§ About this exercise: Every record below must come back exactly as written, with the images dropped.
_ _ _ _
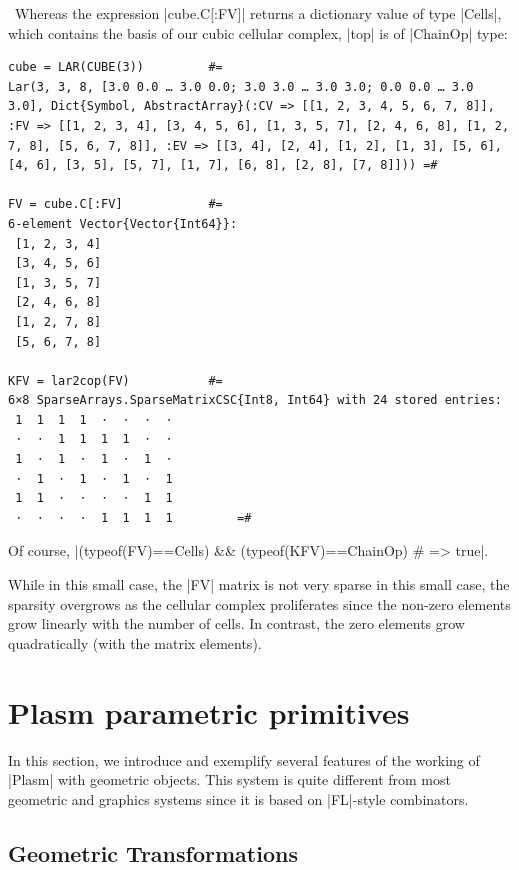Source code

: \begin{coding}\
Whereas the expression |cube.C[:FV]| returns a dictionary value of type |Cells|, which contains the basis of our cubic cellular complex, |top| is of |ChainOp| type:

\begin{lstlisting}[language=JuliaLocal, style=julia, mathescape = true] 
cube = LAR(CUBE(3))			#=
Lar(3, 3, 8, [3.0 0.0 … 3.0 0.0; 3.0 3.0 … 3.0 3.0; 0.0 0.0 … 3.0 3.0], Dict{Symbol, AbstractArray}(:CV => [[1, 2, 3, 4, 5, 6, 7, 8]], :FV => [[1, 2, 3, 4], [3, 4, 5, 6], [1, 3, 5, 7], [2, 4, 6, 8], [1, 2, 7, 8], [5, 6, 7, 8]], :EV => [[3, 4], [2, 4], [1, 2], [1, 3], [5, 6], [4, 6], [3, 5], [5, 7], [1, 7], [6, 8], [2, 8], [7, 8]])) =#

FV = cube.C[:FV]			#=
6-element Vector{Vector{Int64}}:
 [1, 2, 3, 4]
 [3, 4, 5, 6]
 [1, 3, 5, 7]
 [2, 4, 6, 8]
 [1, 2, 7, 8]
 [5, 6, 7, 8]

KFV = lar2cop(FV)			#=
6×8 SparseArrays.SparseMatrixCSC{Int8, Int64} with 24 stored entries:
 1  1  1  1  ⋅  ⋅  ⋅  ⋅
 ⋅  ⋅  1  1  1  1  ⋅  ⋅
 1  ⋅  1  ⋅  1  ⋅  1  ⋅
 ⋅  1  ⋅  1  ⋅  1  ⋅  1
 1  1  ⋅  ⋅  ⋅  ⋅  1  1
 ⋅  ⋅  ⋅  ⋅  1  1  1  1			=#
\end{lstlisting}
Of course, |(typeof(FV)==Cells) && (typeof(KFV)==ChainOp) # => true|.
\end{coding}

\begin{remark}
While in this small case, the |FV| matrix is not very sparse in this small case, the sparsity overgrows as the cellular complex proliferates since the non-zero elements grow linearly with the number of cells. In contrast, the zero elements grow quadratically (with the matrix elements).
\end{remark}


\section{Plasm parametric primitives}\label{sect:4-2}

In this section, we introduce and exemplify several features of the working of |Plasm| with geometric objects. This system is quite different from most geometric and graphics systems since it is based on |FL|-style combinators.


\subsection{Geometric Transformations}\label{sect:4-2-1}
_ _ _ _
§ Finished task:
Source code

: \begin{coding}\
Whereas the expression |cube.C[:FV]| returns a dictionary value of type |Cells|, which contains the basis of our cubic cellular complex, |top| is of |ChainOp| type:

\begin{lstlisting}[language=JuliaLocal, style=julia, mathescape = true] 
cube = LAR(CUBE(3))			#=
Lar(3, 3, 8, [3.0 0.0 … 3.0 0.0; 3.0 3.0 … 3.0 3.0; 0.0 0.0 … 3.0 3.0], Dict{Symbol, AbstractArray}(:CV => [[1, 2, 3, 4, 5, 6, 7, 8]], :FV => [[1, 2, 3, 4], [3, 4, 5, 6], [1, 3, 5, 7], [2, 4, 6, 8], [1, 2, 7, 8], [5, 6, 7, 8]], :EV => [[3, 4], [2, 4], [1, 2], [1, 3], [5, 6], [4, 6], [3, 5], [5, 7], [1, 7], [6, 8], [2, 8], [7, 8]])) =#

FV = cube.C[:FV]			#=
6-element Vector{Vector{Int64}}:
 [1, 2, 3, 4]
 [3, 4, 5, 6]
 [1, 3, 5, 7]
 [2, 4, 6, 8]
 [1, 2, 7, 8]
 [5, 6, 7, 8]

KFV = lar2cop(FV)			#=
6×8 SparseArrays.SparseMatrixCSC{Int8, Int64} with 24 stored entries:
 1  1  1  1  ⋅  ⋅  ⋅  ⋅
 ⋅  ⋅  1  1  1  1  ⋅  ⋅
 1  ⋅  1  ⋅  1  ⋅  1  ⋅
 ⋅  1  ⋅  1  ⋅  1  ⋅  1
 1  1  ⋅  ⋅  ⋅  ⋅  1  1
 ⋅  ⋅  ⋅  ⋅  1  1  1  1			=#
\end{lstlisting}
Of course, |(typeof(FV)==Cells) && (typeof(KFV)==ChainOp) # => true|.
\end{coding}

\begin{remark}
While in this small case, the |FV| matrix is not very sparse in this small case, the sparsity overgrows as the cellular complex proliferates since the non-zero elements grow linearly with the number of cells. In contrast, the zero elements grow quadratically (with the matrix elements).
\end{remark}


\section{Plasm parametric primitives}\label{sect:4-2}

In this section, we introduce and exemplify several features of the working of |Plasm| with geometric objects. This system is quite different from most geometric and graphics systems since it is based on |FL|-style combinators.


\subsection{Geometric Transformations}\label{sect:4-2-1}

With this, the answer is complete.